■ GIVEN INFORMATION:
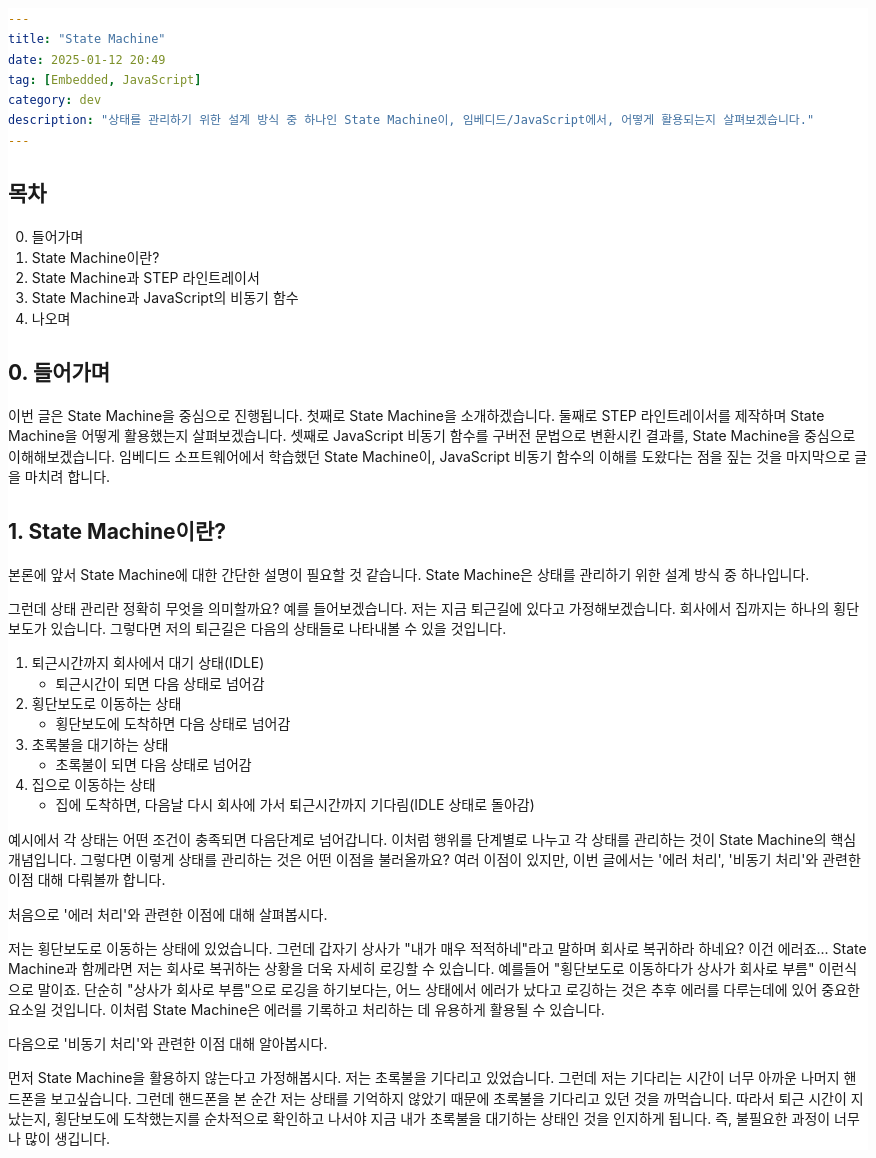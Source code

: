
 ```yaml
---
title: "State Machine"
date: 2025-01-12 20:49
tag: [Embedded, JavaScript]
category: dev
description: "상태를 관리하기 위한 설계 방식 중 하나인 State Machine이, 임베디드/JavaScript에서, 어떻게 활용되는지 살펴보겠습니다."
---
```


## 목차

0. 들어가며
1. State Machine이란?
2. State Machine과 STEP 라인트레이서
3. State Machine과 JavaScript의 비동기 함수
4. 나오며

## 0. 들어가며

이번 글은 State Machine을 중심으로 진행됩니다. 첫째로 State Machine을 소개하겠습니다. 둘째로 STEP 라인트레이서를 제작하며 State Machine을 어떻게 활용했는지 살펴보겠습니다. 셋째로 JavaScript 비동기 함수를 구버전 문법으로 변환시킨 결과를, State Machine을 중심으로 이해해보겠습니다. 임베디드 소프트웨어에서 학습했던 State Machine이, JavaScript 비동기 함수의 이해를 도왔다는 점을 짚는 것을 마지막으로 글을 마치려 합니다.

## 1. State Machine이란?

본론에 앞서 State Machine에 대한 간단한 설명이 필요할 것 같습니다. State Machine은 상태를 관리하기 위한 설계 방식 중 하나입니다.

그런데 상태 관리란 정확히 무엇을 의미할까요? 예를 들어보겠습니다. 저는 지금 퇴근길에 있다고 가정해보겠습니다. 회사에서 집까지는 하나의 횡단보도가 있습니다. 그렇다면 저의 퇴근길은 다음의 상태들로 나타내볼 수 있을 것입니다.

1. 퇴근시간까지 회사에서 대기 상태(IDLE)
   - 퇴근시간이 되면 다음 상태로 넘어감
2. 횡단보도로 이동하는 상태
   - 횡단보도에 도착하면 다음 상태로 넘어감
3. 초록불을 대기하는 상태
   - 초록불이 되면 다음 상태로 넘어감
4. 집으로 이동하는 상태
   - 집에 도착하면, 다음날 다시 회사에 가서 퇴근시간까지 기다림(IDLE 상태로 돌아감)

예시에서 각 상태는 어떤 조건이 충족되면 다음단계로 넘어갑니다. 이처럼 행위를 단계별로 나누고 각 상태를 관리하는 것이 State Machine의 핵심 개념입니다. 그렇다면 이렇게 상태를 관리하는 것은 어떤 이점을 불러올까요? 여러 이점이 있지만, 이번 글에서는 '에러 처리', '비동기 처리'와 관련한 이점 대해 다뤄볼까 합니다.

처음으로 '에러 처리'와 관련한 이점에 대해 살펴봅시다.

저는 횡단보도로 이동하는 상태에 있었습니다. 그런데 갑자기 상사가 "내가 매우 적적하네"라고 말하며 회사로 복귀하라 하네요? 이건 에러죠... State Machine과 함께라면 저는 회사로 복귀하는 상황을 더욱 자세히 로깅할 수 있습니다. 예를들어 "횡단보도로 이동하다가 상사가 회사로 부름" 이런식으로 말이죠. 단순히 "상사가 회사로 부름"으로 로깅을 하기보다는, 어느 상태에서 에러가 났다고 로깅하는 것은 추후 에러를 다루는데에 있어 중요한 요소일 것입니다. 이처럼 State Machine은 에러를 기록하고 처리하는 데 유용하게 활용될 수 있습니다.

다음으로 '비동기 처리'와 관련한 이점 대해 알아봅시다.

먼저 State Machine을 활용하지 않는다고 가정해봅시다. 저는 초록불을 기다리고 있었습니다. 그런데 저는 기다리는 시간이 너무 아까운 나머지 핸드폰을 보고싶습니다. 그런데 핸드폰을 본 순간 저는 상태를 기억하지 않았기 때문에 초록불을 기다리고 있던 것을 까먹습니다. 따라서 퇴근 시간이 지났는지, 횡단보도에 도착했는지를 순차적으로 확인하고 나서야 지금 내가 초록불을 대기하는 상태인 것을 인지하게 됩니다. 즉, 불필요한 과정이 너무나 많이 생깁니다.
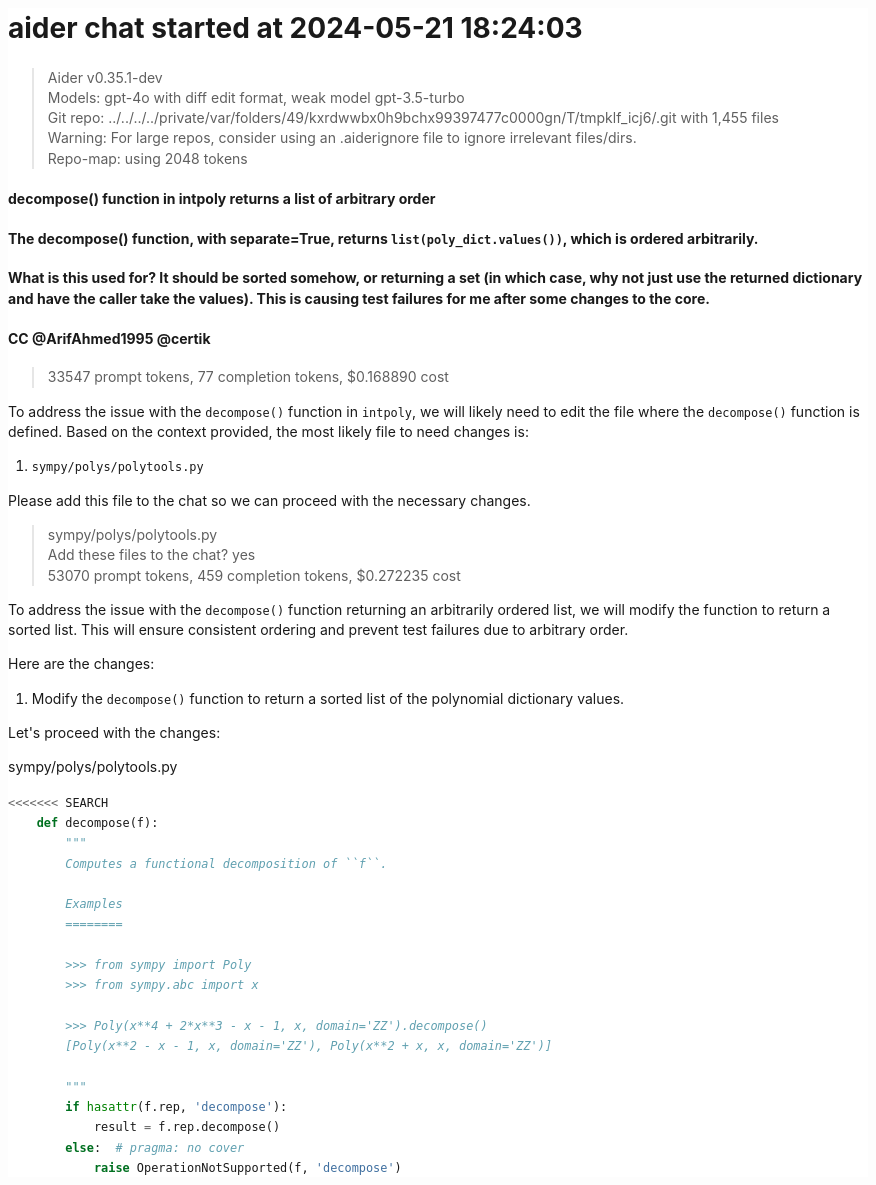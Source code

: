 
# aider chat started at 2024-05-21 18:24:03

> Aider v0.35.1-dev  
> Models: gpt-4o with diff edit format, weak model gpt-3.5-turbo  
> Git repo: ../../../../private/var/folders/49/kxrdwwbx0h9bchx99397477c0000gn/T/tmpklf_icj6/.git with 1,455 files  
> Warning: For large repos, consider using an .aiderignore file to ignore irrelevant files/dirs.  
> Repo-map: using 2048 tokens  

#### decompose() function in intpoly returns a list of arbitrary order  
#### The decompose() function, with separate=True, returns `list(poly_dict.values())`, which is ordered arbitrarily.    
####   
#### What is this used for? It should be sorted somehow, or returning a set (in which case, why not just use the returned dictionary and have the caller take the values). This is causing test failures for me after some changes to the core.   
####   
#### CC @ArifAhmed1995 @certik  
> 33547 prompt tokens, 77 completion tokens, $0.168890 cost  

To address the issue with the `decompose()` function in `intpoly`, we will likely need to edit the file where the `decompose()` function is defined. Based on the context provided, the most likely file to need changes is:

1. `sympy/polys/polytools.py`

Please add this file to the chat so we can proceed with the necessary changes.

> sympy/polys/polytools.py  
> Add these files to the chat? yes  
> 53070 prompt tokens, 459 completion tokens, $0.272235 cost  

To address the issue with the `decompose()` function returning an arbitrarily ordered list, we will modify the function to return a sorted list. This will ensure consistent ordering and prevent test failures due to arbitrary order.

Here are the changes:

1. Modify the `decompose()` function to return a sorted list of the polynomial dictionary values.

Let's proceed with the changes:

sympy/polys/polytools.py
```python
<<<<<<< SEARCH
    def decompose(f):
        """
        Computes a functional decomposition of ``f``.

        Examples
        ========

        >>> from sympy import Poly
        >>> from sympy.abc import x

        >>> Poly(x**4 + 2*x**3 - x - 1, x, domain='ZZ').decompose()
        [Poly(x**2 - x - 1, x, domain='ZZ'), Poly(x**2 + x, x, domain='ZZ')]

        """
        if hasattr(f.rep, 'decompose'):
            result = f.rep.decompose()
        else:  # pragma: no cover
            raise OperationNotSupported(f, 'decompose')
```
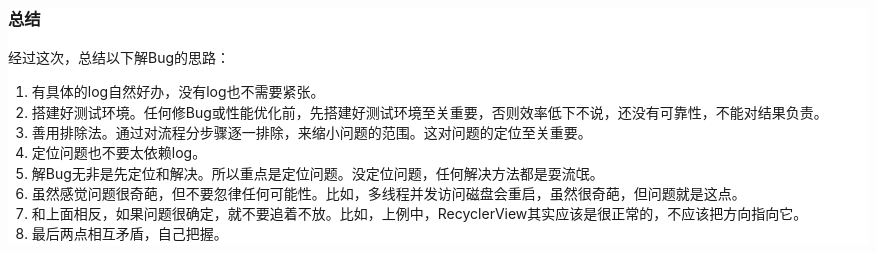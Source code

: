 ### 总结

经过这次，总结以下解Bug的思路：

1. 有具体的log自然好办，没有log也不需要紧张。
2. 搭建好测试环境。任何修Bug或性能优化前，先搭建好测试环境至关重要，否则效率低下不说，还没有可靠性，不能对结果负责。
3. 善用排除法。通过对流程分步骤逐一排除，来缩小问题的范围。这对问题的定位至关重要。
4. 定位问题也不要太依赖log。
5. 解Bug无非是先定位和解决。所以重点是定位问题。没定位问题，任何解决方法都是耍流氓。
6. 虽然感觉问题很奇葩，但不要忽律任何可能性。比如，多线程并发访问磁盘会重启，虽然很奇葩，但问题就是这点。
7. 和上面相反，如果问题很确定，就不要追着不放。比如，上例中，RecyclerView其实应该是很正常的，不应该把方向指向它。
8. 最后两点相互矛盾，自己把握。
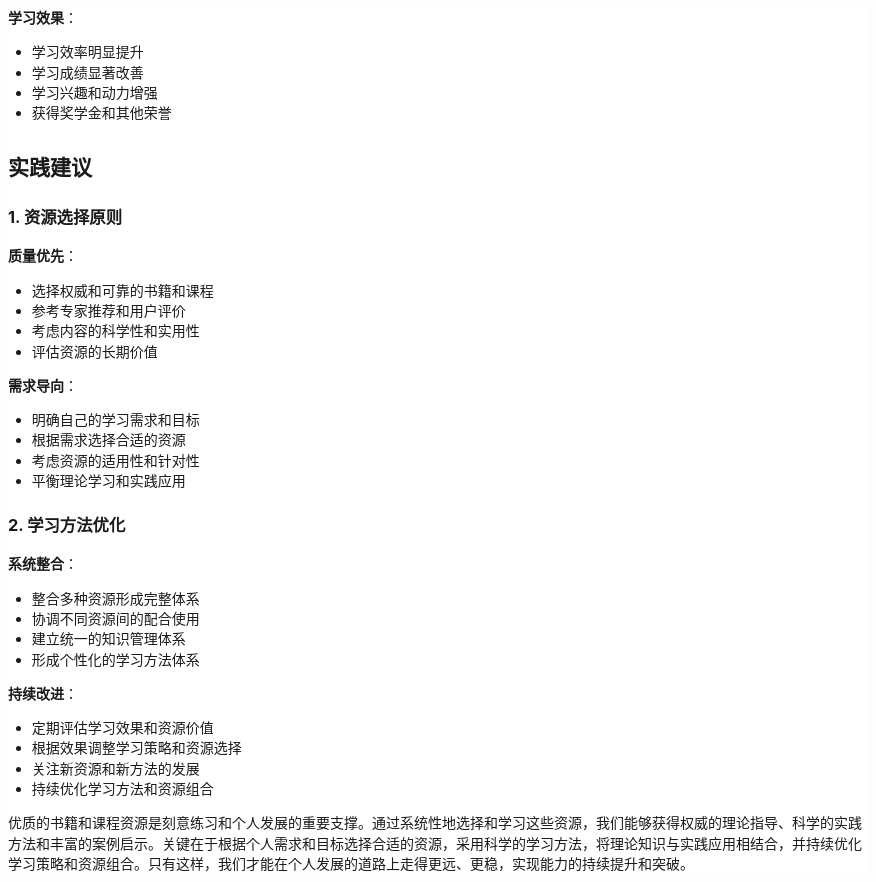 **学习效果**：
- 学习效率明显提升
- 学习成绩显著改善
- 学习兴趣和动力增强
- 获得奖学金和其他荣誉

## 实践建议

### 1. 资源选择原则

**质量优先**：
- 选择权威和可靠的书籍和课程
- 参考专家推荐和用户评价
- 考虑内容的科学性和实用性
- 评估资源的长期价值

**需求导向**：
- 明确自己的学习需求和目标
- 根据需求选择合适的资源
- 考虑资源的适用性和针对性
- 平衡理论学习和实践应用

### 2. 学习方法优化

**系统整合**：
- 整合多种资源形成完整体系
- 协调不同资源间的配合使用
- 建立统一的知识管理体系
- 形成个性化的学习方法体系

**持续改进**：
- 定期评估学习效果和资源价值
- 根据效果调整学习策略和资源选择
- 关注新资源和新方法的发展
- 持续优化学习方法和资源组合

优质的书籍和课程资源是刻意练习和个人发展的重要支撑。通过系统性地选择和学习这些资源，我们能够获得权威的理论指导、科学的实践方法和丰富的案例启示。关键在于根据个人需求和目标选择合适的资源，采用科学的学习方法，将理论知识与实践应用相结合，并持续优化学习策略和资源组合。只有这样，我们才能在个人发展的道路上走得更远、更稳，实现能力的持续提升和突破。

■ THE TASK:
Only exact lines belong in the answer: those from the beginning of the entries above through the line holding "2. State Machine과 STEP 라인트레이서", with no pictures.

■ RESPONSE AREA:
Source code

:
 ```yaml
---
title: "State Machine"
date: 2025-01-12 20:49
tag: [Embedded, JavaScript]
category: dev
description: "상태를 관리하기 위한 설계 방식 중 하나인 State Machine이, 임베디드/JavaScript에서, 어떻게 활용되는지 살펴보겠습니다."
---
```


## 목차

0. 들어가며
1. State Machine이란?
2. State Machine과 STEP 라인트레이서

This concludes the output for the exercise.